Customer Managed Applies to customer-managed instances of Alation

Prior to configuring and using the connector in Alation, you must perform the following steps:

Note

We’ll refer to the buckets to be cataloged as the source buckets and to the inventory bucket that stores the inventory reports as the inventory or destination bucket.

  • Configure the Inventory — Create the destination bucket to store the inventory reports.

  • Configure Required Permissions — Give Alation access and collect the authentication information. Set permissions required for Metadata Extraction.

  • Configure Server-Side Encryption (optional) — Perform additional configuration if you are using an encryption type other than SSE-S3 (default).

  • Set Up Incremental MDE (optional) — Configure incremental MDE using a Lambda function. Each consecutive incremental MDE job will only extract new metadata and metadata updates, but not all accessible metadata.

    Important

    Incremental extraction is a resource consuming event. Review the prerequisites listed in Set Up Incremental MDE and the additional cost you may incur within your AWS account before you proceed, if you have not already done so. Alation recommends using this feature only when the volume of incremental changes is less compared to the total number of objects extracted. Example: 10K incremental changes over 5 million objects.

Configure the Inventory

Metadata extraction from an Amazon S3 file system source uses inventory reports of Amazon S3 buckets. The inventory reports are stored in a dedicated S3 bucket used for the inventory only. During metadata extraction, Alation will extract the inventory reports stored in the inventory bucket and stream the metadata to the catalog.

Note

To have metadata from the inventory extracted properly into Alation, you’ll need to put the inventory into an inventory bucket.

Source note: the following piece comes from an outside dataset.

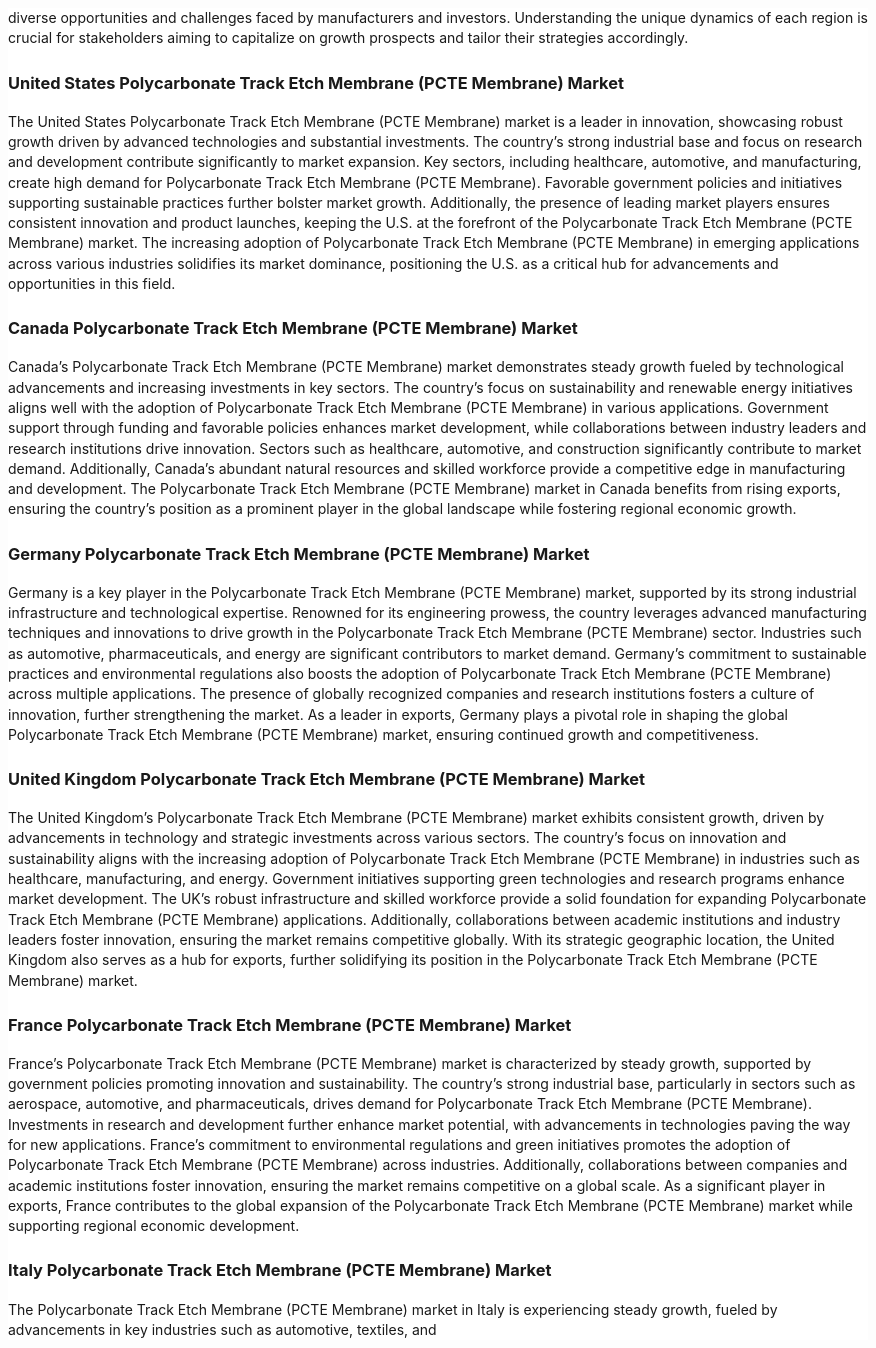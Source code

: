 diverse opportunities and challenges faced by manufacturers and investors. Understanding the unique dynamics of each region is crucial for stakeholders aiming to capitalize on growth prospects and tailor their strategies accordingly.</p><h3>United States Polycarbonate Track Etch Membrane (PCTE Membrane) Market</h3><p>The United States Polycarbonate Track Etch Membrane (PCTE Membrane) market is a leader in innovation, showcasing robust growth driven by advanced technologies and substantial investments. The country&rsquo;s strong industrial base and focus on research and development contribute significantly to market expansion. Key sectors, including healthcare, automotive, and manufacturing, create high demand for Polycarbonate Track Etch Membrane (PCTE Membrane). Favorable government policies and initiatives supporting sustainable practices further bolster market growth. Additionally, the presence of leading market players ensures consistent innovation and product launches, keeping the U.S. at the forefront of the Polycarbonate Track Etch Membrane (PCTE Membrane) market. The increasing adoption of Polycarbonate Track Etch Membrane (PCTE Membrane) in emerging applications across various industries solidifies its market dominance, positioning the U.S. as a critical hub for advancements and opportunities in this field.</p><h3>Canada Polycarbonate Track Etch Membrane (PCTE Membrane) Market</h3><p>Canada&rsquo;s Polycarbonate Track Etch Membrane (PCTE Membrane) market demonstrates steady growth fueled by technological advancements and increasing investments in key sectors. The country&rsquo;s focus on sustainability and renewable energy initiatives aligns well with the adoption of Polycarbonate Track Etch Membrane (PCTE Membrane) in various applications. Government support through funding and favorable policies enhances market development, while collaborations between industry leaders and research institutions drive innovation. Sectors such as healthcare, automotive, and construction significantly contribute to market demand. Additionally, Canada&rsquo;s abundant natural resources and skilled workforce provide a competitive edge in manufacturing and development. The Polycarbonate Track Etch Membrane (PCTE Membrane) market in Canada benefits from rising exports, ensuring the country&rsquo;s position as a prominent player in the global landscape while fostering regional economic growth.</p><h3>Germany Polycarbonate Track Etch Membrane (PCTE Membrane) Market</h3><p>Germany is a key player in the Polycarbonate Track Etch Membrane (PCTE Membrane) market, supported by its strong industrial infrastructure and technological expertise. Renowned for its engineering prowess, the country leverages advanced manufacturing techniques and innovations to drive growth in the Polycarbonate Track Etch Membrane (PCTE Membrane) sector. Industries such as automotive, pharmaceuticals, and energy are significant contributors to market demand. Germany&rsquo;s commitment to sustainable practices and environmental regulations also boosts the adoption of Polycarbonate Track Etch Membrane (PCTE Membrane) across multiple applications. The presence of globally recognized companies and research institutions fosters a culture of innovation, further strengthening the market. As a leader in exports, Germany plays a pivotal role in shaping the global Polycarbonate Track Etch Membrane (PCTE Membrane) market, ensuring continued growth and competitiveness.</p><h3>United Kingdom Polycarbonate Track Etch Membrane (PCTE Membrane) Market</h3><p>The United Kingdom&rsquo;s Polycarbonate Track Etch Membrane (PCTE Membrane) market exhibits consistent growth, driven by advancements in technology and strategic investments across various sectors. The country&rsquo;s focus on innovation and sustainability aligns with the increasing adoption of Polycarbonate Track Etch Membrane (PCTE Membrane) in industries such as healthcare, manufacturing, and energy. Government initiatives supporting green technologies and research programs enhance market development. The UK&rsquo;s robust infrastructure and skilled workforce provide a solid foundation for expanding Polycarbonate Track Etch Membrane (PCTE Membrane) applications. Additionally, collaborations between academic institutions and industry leaders foster innovation, ensuring the market remains competitive globally. With its strategic geographic location, the United Kingdom also serves as a hub for exports, further solidifying its position in the Polycarbonate Track Etch Membrane (PCTE Membrane) market.</p><h3>France Polycarbonate Track Etch Membrane (PCTE Membrane) Market</h3><p>France&rsquo;s Polycarbonate Track Etch Membrane (PCTE Membrane) market is characterized by steady growth, supported by government policies promoting innovation and sustainability. The country&rsquo;s strong industrial base, particularly in sectors such as aerospace, automotive, and pharmaceuticals, drives demand for Polycarbonate Track Etch Membrane (PCTE Membrane). Investments in research and development further enhance market potential, with advancements in technologies paving the way for new applications. France&rsquo;s commitment to environmental regulations and green initiatives promotes the adoption of Polycarbonate Track Etch Membrane (PCTE Membrane) across industries. Additionally, collaborations between companies and academic institutions foster innovation, ensuring the market remains competitive on a global scale. As a significant player in exports, France contributes to the global expansion of the Polycarbonate Track Etch Membrane (PCTE Membrane) market while supporting regional economic development.</p><h3>Italy Polycarbonate Track Etch Membrane (PCTE Membrane) Market</h3><p>The Polycarbonate Track Etch Membrane (PCTE Membrane) market in Italy is experiencing steady growth, fueled by advancements in key industries such as automotive, textiles, and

Inventories from many source buckets can be delivered to a single destination bucket.

../../../_images/S3OCF_01.png

The inventory or destination bucket for storing inventory reports can either be created manually using the steps provided below or using a Terraform script.

Configure the Inventory Manually

You require the privileges of an AWS administrator to create new buckets and configure inventory for buckets with data. Following are the steps involved in configuring the inventory manually:

Note

It may take AWS up to 48 hours to deliver the first report into the destination bucket. You will need to ensure that all the inventory reports that you want ingested into Alation have been delivered to your destination bucket before you are able to extract the metadata.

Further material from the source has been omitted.